I remember reading a blog years ago, I cannot remember who wrote it but it basically talked about a young man who struggled with a range of depression and anxiety issues. He turned to the outdoors for a solution or way of soothing what he was going through in life. Basically, what he found was going into the outdoors heightened the sense of anxiety but he found ways to manage it and refreshed his view on life. He found a real beauty in life. He found ways to manage it and make the most of it. For the case of most people, a lot of us are faced with challenges in life, whatever that may be. That challenge is there to always to be faced, whether it is dormant or active. For a lot of people with mental health issues, these can be active or dormant and to admit that it is an issue for them, to speak out about it is a challenge.
So we are hearing more about many people seeking a therapy of sorts through nature particularly in social media which is a huge benefit for those experiencing mental health challenges….
Without going too much in to the philosophy of it all but people describe going into the outdoors sometimes as a conquering thing. Or overcoming a challenge, or achievement. No-one can really define that experience except for the person feeling it. Every person will experience it differently.
This leads me to talking about Operation Flinders with you Ben as you have experience leading young people on these exercises, tell me more about this.
The beauty of the outdoors is it creates an environment, that is naturally made (excuse the pun). You take people out for a walk, that mountain is there, you can’t put it there to make them climb it, nature has shaped it. I think because I have experienced the sense of healing that the outdoors can give someone, I think a lot of young people in this day and age have not experienced being in the outdoors alone like that. You remove those luxuries, circumstances, that sense of place and throw them into a situation that appears remote, unsafe, uncontrolled environment and that is the beauty of what Operation Flinders does. For these young people driven 650km north into the Flinders Ranges, dropped off on a dirt track and faced with 8 days ahead tasked with the simple objective of surviving, the effect is quite drastic. Leading these groups is allowing nature to take its course. Let kids cook a meal for themselves, take on the next climb, sleep rough. Some will respond in a way that says “it’s all too hard and I can’t cope” or “I see opportunity to enjoy this and do something different”. Life is all about decisions. There is never a right or wrong decision just good or bad decisions. Op Flinders allows young people to practise making good and bad decisions but more so living out the consequences or rewards of those decisions and not backing out of those decisions once made. Life lessons we can all learn from.

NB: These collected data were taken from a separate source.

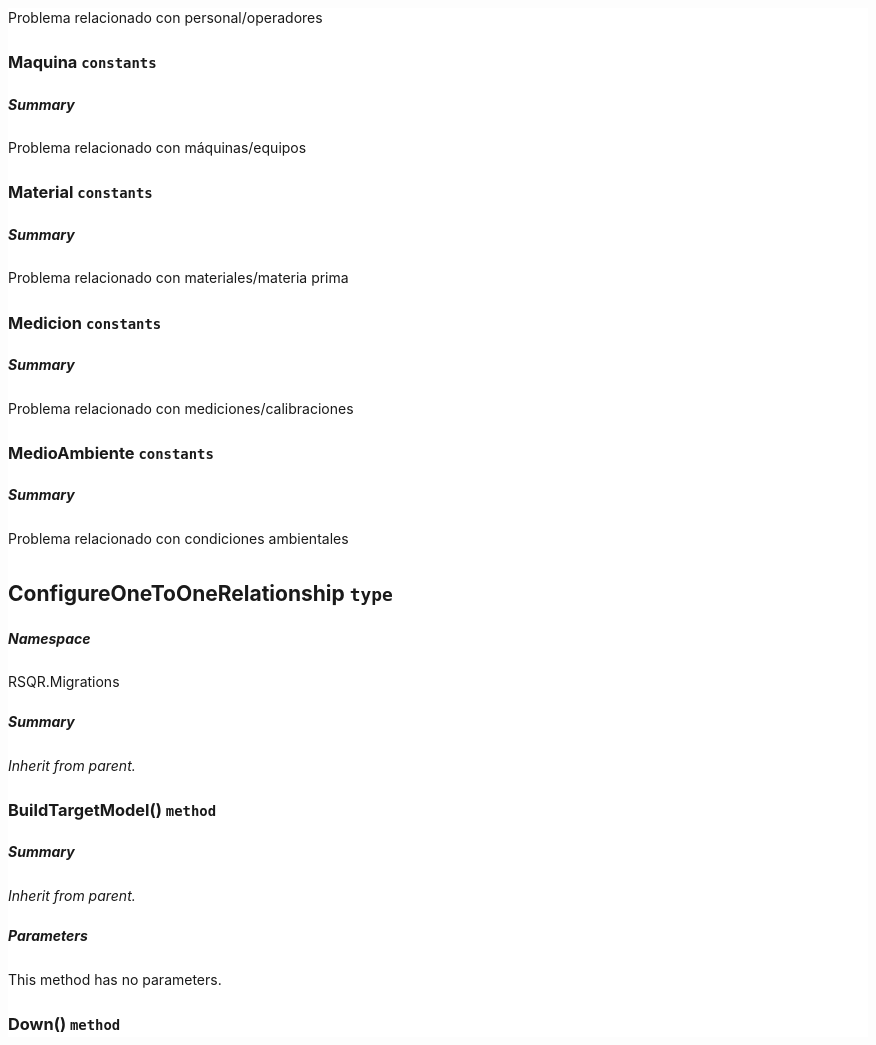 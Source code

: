 Problema relacionado con personal/operadores

<a name='F-RSQR-Models-CincoMOpciones-Maquina'></a>
### Maquina `constants`

##### Summary

Problema relacionado con máquinas/equipos

<a name='F-RSQR-Models-CincoMOpciones-Material'></a>
### Material `constants`

##### Summary

Problema relacionado con materiales/materia prima

<a name='F-RSQR-Models-CincoMOpciones-Medicion'></a>
### Medicion `constants`

##### Summary

Problema relacionado con mediciones/calibraciones

<a name='F-RSQR-Models-CincoMOpciones-MedioAmbiente'></a>
### MedioAmbiente `constants`

##### Summary

Problema relacionado con condiciones ambientales

<a name='T-RSQR-Migrations-ConfigureOneToOneRelationship'></a>
## ConfigureOneToOneRelationship `type`

##### Namespace

RSQR.Migrations

##### Summary

*Inherit from parent.*

<a name='M-RSQR-Migrations-ConfigureOneToOneRelationship-BuildTargetModel-Microsoft-EntityFrameworkCore-ModelBuilder-'></a>
### BuildTargetModel() `method`

##### Summary

*Inherit from parent.*

##### Parameters

This method has no parameters.

<a name='M-RSQR-Migrations-ConfigureOneToOneRelationship-Down-Microsoft-EntityFrameworkCore-Migrations-MigrationBuilder-'></a>
### Down() `method`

From a personal point of view – people always have the sense of underlying achievement. For me 2 things, the first one was once I realised I was going solo, how can I add to the challenge to it, so I will be raising funds for Operation Flinders Foundation – to put one young person through the OFF program it costs $1650 so I am fundraising. Secondly Central Australia is a landscape with huge amounts of cultural and natural beauty, for me it’s a fascination and a privilege to have worked there. Walking the Larapinta is an extension of that. Let’s see what the adventure brings!
Will you be disappointed if you don’t finish the trail in 14 days?
The goal is to walk the entire trail, there will be a sense of disappointment if I don’t finish. I think if I can’t achieve it, it would be due to a drastic drama along the way. I have confidence I will do it. So many people disregard opportunities for the fear it brings with it. Just getting up to Alice Springs really is an achievement and I’d be kidding myself if I said there wasn’t fear.
But I have always had a will to keep going.